*** INPUT MATERIAL ***

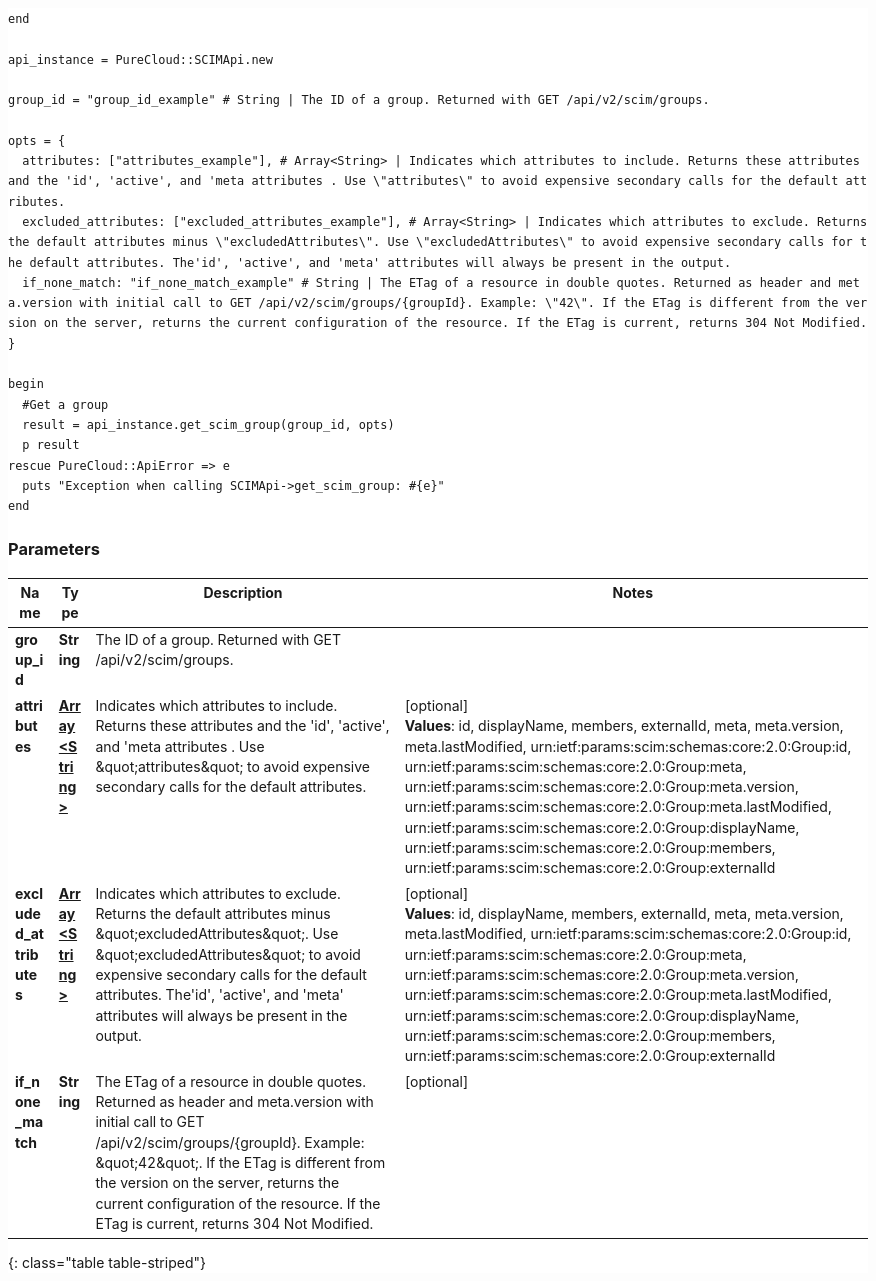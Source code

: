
 ```{"language":"ruby"}
end

api_instance = PureCloud::SCIMApi.new

group_id = "group_id_example" # String | The ID of a group. Returned with GET /api/v2/scim/groups.

opts = { 
  attributes: ["attributes_example"], # Array<String> | Indicates which attributes to include. Returns these attributes and the 'id', 'active', and 'meta attributes . Use \"attributes\" to avoid expensive secondary calls for the default attributes.
  excluded_attributes: ["excluded_attributes_example"], # Array<String> | Indicates which attributes to exclude. Returns the default attributes minus \"excludedAttributes\". Use \"excludedAttributes\" to avoid expensive secondary calls for the default attributes. The'id', 'active', and 'meta' attributes will always be present in the output.
  if_none_match: "if_none_match_example" # String | The ETag of a resource in double quotes. Returned as header and meta.version with initial call to GET /api/v2/scim/groups/{groupId}. Example: \"42\". If the ETag is different from the version on the server, returns the current configuration of the resource. If the ETag is current, returns 304 Not Modified.
}

begin
  #Get a group
  result = api_instance.get_scim_group(group_id, opts)
  p result
rescue PureCloud::ApiError => e
  puts "Exception when calling SCIMApi->get_scim_group: #{e}"
end
```

### Parameters

Name | Type | Description  | Notes
------------- | ------------- | ------------- | -------------
 **group_id** | **String**| The ID of a group. Returned with GET /api/v2/scim/groups. |  |
 **attributes** | [**Array&lt;String&gt;**](String.html)| Indicates which attributes to include. Returns these attributes and the &#39;id&#39;, &#39;active&#39;, and &#39;meta attributes . Use \&quot;attributes\&quot; to avoid expensive secondary calls for the default attributes. | [optional] <br />**Values**: id, displayName, members, externalId, meta, meta.version, meta.lastModified, urn:ietf:params:scim:schemas:core:2.0:Group:id, urn:ietf:params:scim:schemas:core:2.0:Group:meta, urn:ietf:params:scim:schemas:core:2.0:Group:meta.version, urn:ietf:params:scim:schemas:core:2.0:Group:meta.lastModified, urn:ietf:params:scim:schemas:core:2.0:Group:displayName, urn:ietf:params:scim:schemas:core:2.0:Group:members, urn:ietf:params:scim:schemas:core:2.0:Group:externalId |
 **excluded_attributes** | [**Array&lt;String&gt;**](String.html)| Indicates which attributes to exclude. Returns the default attributes minus \&quot;excludedAttributes\&quot;. Use \&quot;excludedAttributes\&quot; to avoid expensive secondary calls for the default attributes. The&#39;id&#39;, &#39;active&#39;, and &#39;meta&#39; attributes will always be present in the output. | [optional] <br />**Values**: id, displayName, members, externalId, meta, meta.version, meta.lastModified, urn:ietf:params:scim:schemas:core:2.0:Group:id, urn:ietf:params:scim:schemas:core:2.0:Group:meta, urn:ietf:params:scim:schemas:core:2.0:Group:meta.version, urn:ietf:params:scim:schemas:core:2.0:Group:meta.lastModified, urn:ietf:params:scim:schemas:core:2.0:Group:displayName, urn:ietf:params:scim:schemas:core:2.0:Group:members, urn:ietf:params:scim:schemas:core:2.0:Group:externalId |
 **if_none_match** | **String**| The ETag of a resource in double quotes. Returned as header and meta.version with initial call to GET /api/v2/scim/groups/{groupId}. Example: \&quot;42\&quot;. If the ETag is different from the version on the server, returns the current configuration of the resource. If the ETag is current, returns 304 Not Modified. | [optional]  |
{: class="table table-striped"}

***

EXERCISE BRIEF –
Transcribe all of the records above character for character. Exclude the pictures.

ANSWER TO THE EXERCISE –
Source code

:
 ```{"language":"ruby"}
end

api_instance = PureCloud::SCIMApi.new

group_id = "group_id_example" # String | The ID of a group. Returned with GET /api/v2/scim/groups.

opts = { 
  attributes: ["attributes_example"], # Array<String> | Indicates which attributes to include. Returns these attributes and the 'id', 'active', and 'meta attributes . Use \"attributes\" to avoid expensive secondary calls for the default attributes.
  excluded_attributes: ["excluded_attributes_example"], # Array<String> | Indicates which attributes to exclude. Returns the default attributes minus \"excludedAttributes\". Use \"excludedAttributes\" to avoid expensive secondary calls for the default attributes. The'id', 'active', and 'meta' attributes will always be present in the output.
  if_none_match: "if_none_match_example" # String | The ETag of a resource in double quotes. Returned as header and meta.version with initial call to GET /api/v2/scim/groups/{groupId}. Example: \"42\". If the ETag is different from the version on the server, returns the current configuration of the resource. If the ETag is current, returns 304 Not Modified.
}

begin
  #Get a group
  result = api_instance.get_scim_group(group_id, opts)
  p result
rescue PureCloud::ApiError => e
  puts "Exception when calling SCIMApi->get_scim_group: #{e}"
end
```

### Parameters

Name | Type | Description  | Notes
------------- | ------------- | ------------- | -------------
 **group_id** | **String**| The ID of a group. Returned with GET /api/v2/scim/groups. |  |
 **attributes** | [**Array&lt;String&gt;**](String.html)| Indicates which attributes to include. Returns these attributes and the &#39;id&#39;, &#39;active&#39;, and &#39;meta attributes . Use \&quot;attributes\&quot; to avoid expensive secondary calls for the default attributes. | [optional] <br />**Values**: id, displayName, members, externalId, meta, meta.version, meta.lastModified, urn:ietf:params:scim:schemas:core:2.0:Group:id, urn:ietf:params:scim:schemas:core:2.0:Group:meta, urn:ietf:params:scim:schemas:core:2.0:Group:meta.version, urn:ietf:params:scim:schemas:core:2.0:Group:meta.lastModified, urn:ietf:params:scim:schemas:core:2.0:Group:displayName, urn:ietf:params:scim:schemas:core:2.0:Group:members, urn:ietf:params:scim:schemas:core:2.0:Group:externalId |
 **excluded_attributes** | [**Array&lt;String&gt;**](String.html)| Indicates which attributes to exclude. Returns the default attributes minus \&quot;excludedAttributes\&quot;. Use \&quot;excludedAttributes\&quot; to avoid expensive secondary calls for the default attributes. The&#39;id&#39;, &#39;active&#39;, and &#39;meta&#39; attributes will always be present in the output. | [optional] <br />**Values**: id, displayName, members, externalId, meta, meta.version, meta.lastModified, urn:ietf:params:scim:schemas:core:2.0:Group:id, urn:ietf:params:scim:schemas:core:2.0:Group:meta, urn:ietf:params:scim:schemas:core:2.0:Group:meta.version, urn:ietf:params:scim:schemas:core:2.0:Group:meta.lastModified, urn:ietf:params:scim:schemas:core:2.0:Group:displayName, urn:ietf:params:scim:schemas:core:2.0:Group:members, urn:ietf:params:scim:schemas:core:2.0:Group:externalId |
 **if_none_match** | **String**| The ETag of a resource in double quotes. Returned as header and meta.version with initial call to GET /api/v2/scim/groups/{groupId}. Example: \&quot;42\&quot;. If the ETag is different from the version on the server, returns the current configuration of the resource. If the ETag is current, returns 304 Not Modified. | [optional]  |
{: class="table table-striped"}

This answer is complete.